Stored items:
---

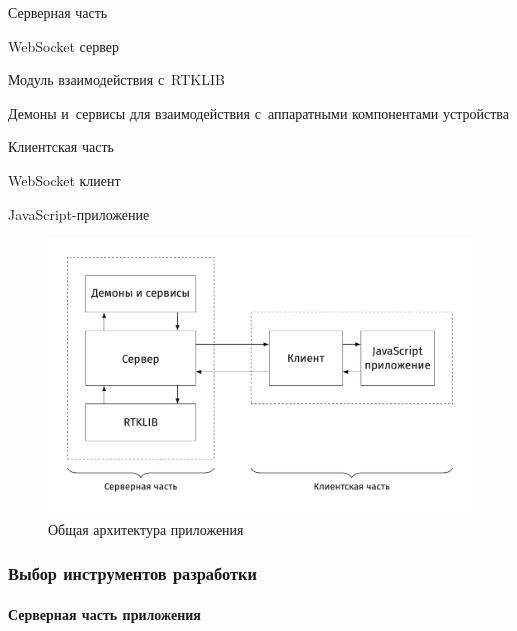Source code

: \documentclass[pta]{../../../scs-iam}
\begin{document}
\begin{alphitemize}
  \item Серверная часть
  \begin{alphitemize}
    \item WebSocket сервер
    \item Модуль взаимодействия с~RTKLIB
    \item Демоны и~сервисы для взаимодействия с~аппаратными компонентами устройства
  \end{alphitemize}
  
  \item Клиентская часть
  \begin{alphitemize}
    \item WebSocket клиент
    \item JavaScript-приложение
  \end{alphitemize}
\end{alphitemize}

\begin{figure}[h!]
  \centering
  \setlength{\fboxsep}{5pt}
  \includegraphics[width=\textwidth]{../../../img/tikz/raw-system-architecture/pic}
  \vspace*{12pt}
  \caption{Общая архитектура приложения}\label{fig:raw-system-architecture}
\end{figure}

\subsubsection{Выбор инструментов разработки}

\paragraph{Серверная часть приложения}
\end{document}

---

Would you mind repeating the records above exactly, without the pictures?

Source code

: \documentclass[pta]{../../../scs-iam}
\begin{document}
\begin{alphitemize}
  \item Серверная часть
  \begin{alphitemize}
    \item WebSocket сервер
    \item Модуль взаимодействия с~RTKLIB
    \item Демоны и~сервисы для взаимодействия с~аппаратными компонентами устройства
  \end{alphitemize}
  
  \item Клиентская часть
  \begin{alphitemize}
    \item WebSocket клиент
    \item JavaScript-приложение
  \end{alphitemize}
\end{alphitemize}

\begin{figure}[h!]
  \centering
  \setlength{\fboxsep}{5pt}
  \includegraphics[width=\textwidth]{../../../img/tikz/raw-system-architecture/pic}
  \vspace*{12pt}
  \caption{Общая архитектура приложения}\label{fig:raw-system-architecture}
\end{figure}

\subsubsection{Выбор инструментов разработки}

\paragraph{Серверная часть приложения}
\end{document}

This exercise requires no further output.